In fact, the numbers of Australians departing overseas for short-term visits almost doubled in the 10 years between 2006 and 2016, according to the Australian Board of Statistics.
Travel during retirement is particularly rewarding, as you don’t have the pressure of returning to work – meaning you’re free to take your time and immerse yourself in your destination. However, all this enjoyment shouldn’t come at the cost of sustainability.
Sustainable travel is a concept that relates to our impact as tourists both on the natural world and the local people we encounter. Here are a few tips to help make your next adventure more environmentally-friendly.
1. Don't always default to air travel
Trains are a great way to travel between countries, especially in Europe and South Asia. Not only are they often cheaper, and you get to skip the chaos of airports, you can also experience a unique view of the country as you rattle through while also cutting your carbon footprint.
And while Australia's size is vast, in your retirement years you probably have more time to take those longer train journeys through our lands of green and gold.
2. Get behind local vendors
For many, souvenir shopping is an integral part of any trip, and the items we buy become tangible reminders of our experiences. It's easy to fall into the trap of purchasing items that look like traditional, locally-manufactured goods but are actually mass-produced elsewhere specifically to dupe unknowing tourists.
While the authentic equivalents are sometimes pricier, this money is often the only livelihood for the vendors. By buying from them, you not only contribute to the local economy, you’re supporting what are likely to be generation-old crafts and trades in your chosen destination.
When it comes to food, why not try eating as the locals do? Consuming local produce is not only fun and interesting, it also reduces your carbon footprint. Shopping at markets means your food hasn’t been transported great distances to get onto your plate and the produce is, more often than not, grown without harmful pesticides.
3. Research your tour operators
Guided-tours and excursions are a great way to learn a bit more about the places you're visiting. While it can be tempting to pick the provider with the glossiest brochure, this can be at the expense of local operators who depend on guiding for a source of income.
As well as supporting these individuals, you're much more likely to gain an authentic insight into the daily lives of locals from someone offering smaller scale, more personal experiences, as opposed to commercialised operations.

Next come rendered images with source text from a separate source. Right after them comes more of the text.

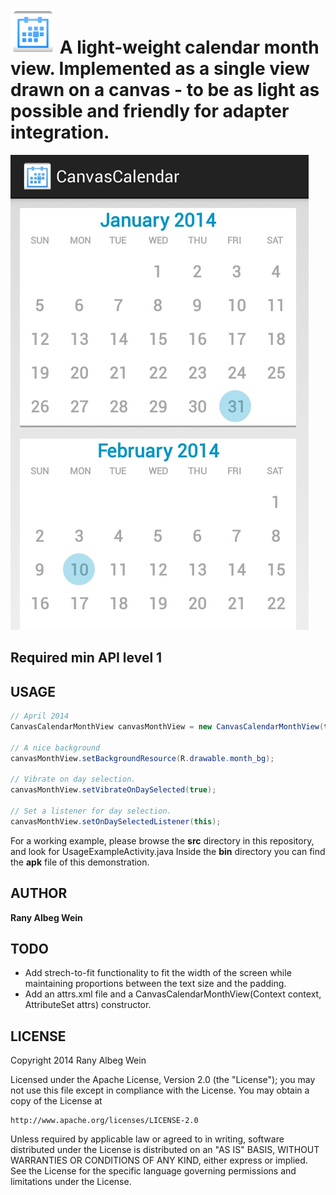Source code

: ![Alt text](res/drawable-hdpi/ic_launcher.png "Icon") A light-weight calendar month view. Implemented as a single view drawn on a canvas - to be as light as possible and friendly for adapter integration.
===================

![Alt text](screenshot.jpg "CanvasCalendar Samsung Galaxy S2")

Required min API level 1
-------------------------

USAGE
------
```java
// April 2014
CanvasCalendarMonthView canvasMonthView = new CanvasCalendarMonthView(this, 3, 2014);

// A nice background
canvasMonthView.setBackgroundResource(R.drawable.month_bg);

// Vibrate on day selection.
canvasMonthView.setVibrateOnDaySelected(true);

// Set a listener for day selection.
canvasMonthView.setOnDaySelectedListener(this);
```

For a working example, please browse the **src** directory in this repository, and look for UsageExampleActivity.java
Inside the **bin** directory you can find the **apk** file of this demonstration.

AUTHOR
-------

**Rany Albeg Wein**

TODO
-----

- Add strech-to-fit functionality to fit the width of the screen while maintaining proportions between the text size and the padding.
- Add an attrs.xml file and a CanvasCalendarMonthView(Context context, AttributeSet attrs) constructor.


LICENSE
--------

Copyright 2014 Rany Albeg Wein

Licensed under the Apache License, Version 2.0 (the "License");
you may not use this file except in compliance with the License.
You may obtain a copy of the License at

    http://www.apache.org/licenses/LICENSE-2.0

Unless required by applicable law or agreed to in writing, software
distributed under the License is distributed on an "AS IS" BASIS,
WITHOUT WARRANTIES OR CONDITIONS OF ANY KIND, either express or implied.
See the License for the specific language governing permissions and
limitations under the License.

4. Keep saying no to plastics
More and more Australians are opening their eyes to the serious dangers that plastic presents to wildlife, and the planet at large. While we're starting to see changes at home, depending on where you holiday you might find that standards are different. However, you can still do your bit!
Bringing along your trusty reusable water bottle, coffee cup and reusable shopping bags means you can still be kind to the environment, even if you’re far away from home.
Plastic straws are a common offender you will encounter in restaurants and cafes around the world. Every day, half a billion are used in the US alone, according to the National Park Service. So make 'hold the straw' part of your drinks order.